1970 Ebû Hureyre (radıyallahü anh) şöyle demiştir: Bizler Peygamber’in yanında oturmuş bulunduğumuz sırada O’na bir kimse geldi de:
— Yâ Rasûlallah, helak oldum! dedi. Rasûlüllah ona:
— “Sana ne oldu ki?” diye sordu. O kimse:
— Oruçlu olduğum hâlde kadınımın üzerine düştüm (yani onunla cinsî münâsebet yaptım), dedi., Rasûlüllah (sallallahü aleyhi ve sellem):
— “Hürriyete kavuşturacağın bir köle bulabilir misin?” buyurdu.

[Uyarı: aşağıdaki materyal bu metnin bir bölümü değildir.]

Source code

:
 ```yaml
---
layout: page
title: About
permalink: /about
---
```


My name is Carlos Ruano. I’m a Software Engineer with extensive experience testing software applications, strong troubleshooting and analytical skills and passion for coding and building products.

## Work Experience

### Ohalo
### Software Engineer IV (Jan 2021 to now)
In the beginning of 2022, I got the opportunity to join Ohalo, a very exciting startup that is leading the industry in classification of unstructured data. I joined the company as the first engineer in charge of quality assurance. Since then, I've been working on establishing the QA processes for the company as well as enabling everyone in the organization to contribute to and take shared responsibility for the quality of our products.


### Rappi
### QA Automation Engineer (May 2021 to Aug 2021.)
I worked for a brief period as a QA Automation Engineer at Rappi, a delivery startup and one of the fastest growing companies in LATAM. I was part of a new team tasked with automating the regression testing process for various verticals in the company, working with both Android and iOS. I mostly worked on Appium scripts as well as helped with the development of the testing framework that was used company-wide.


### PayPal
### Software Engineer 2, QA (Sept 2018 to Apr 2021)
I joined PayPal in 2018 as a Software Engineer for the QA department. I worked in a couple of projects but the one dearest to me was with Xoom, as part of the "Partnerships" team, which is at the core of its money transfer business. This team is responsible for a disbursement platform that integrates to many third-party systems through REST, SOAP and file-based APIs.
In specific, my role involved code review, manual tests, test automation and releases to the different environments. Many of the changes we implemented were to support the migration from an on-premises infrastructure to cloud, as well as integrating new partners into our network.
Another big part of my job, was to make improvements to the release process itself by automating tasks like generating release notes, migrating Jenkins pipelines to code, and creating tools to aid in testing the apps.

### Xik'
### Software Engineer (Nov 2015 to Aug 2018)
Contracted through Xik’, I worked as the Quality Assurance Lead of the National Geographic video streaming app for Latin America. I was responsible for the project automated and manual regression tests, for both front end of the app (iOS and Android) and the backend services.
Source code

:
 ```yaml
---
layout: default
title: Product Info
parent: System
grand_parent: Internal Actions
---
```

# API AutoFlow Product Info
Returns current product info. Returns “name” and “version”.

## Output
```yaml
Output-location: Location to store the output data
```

O zât:
— Hayır (bulamam), dedi. Rasûlüllah:
— “Öyle ise iki ay zincirleme oruç tutmaya gücün yeter mi?” diye sordu.
O zât:
— Hayır, buna güç yetiremem, dedi. Rasûlüllah:
— “Altmış yoksulu doyurmak yolunu bulabilir misin?” buyurdu.
O zât:
— Hayır (bulamam), dedi.
Ebû Hureyre dedi ki: Peygamber bir süre bekledi. Bizler de bu bekleyiş üzerinde iken Peygamber’e içinde hurma dolu bir arak getirildi. Arak, mıktel demektir. Peygamber:
— “O mes’ele soran kimse nerededir?” buyurdu. O zât:
— Benim (buradayım diye ayağa kalktı).
Peygamber:
— “Bu hurmayı al da yoksullara sadaka eti” buyurdu. O adam:
— Benden daha fakîr olana mı vereceğim, yâ Rasûlallah? Allah’a yemîn ederim ki, Medine’nin iki kara taşlığı arasında benim ev halkımdan daha fakîr bir ev halkı yoktur, dedi.
Râvî: İki lâbe ile, iki kara taşlığı kastediyor, demiştir. Bu sözü üzerine Peygamber, azı dişleri meydana çıkıncaya kadar güldü. Sonra da o zâta:
— “Haydi bu hurmayı (al da) ailene yedir!” buyurdu.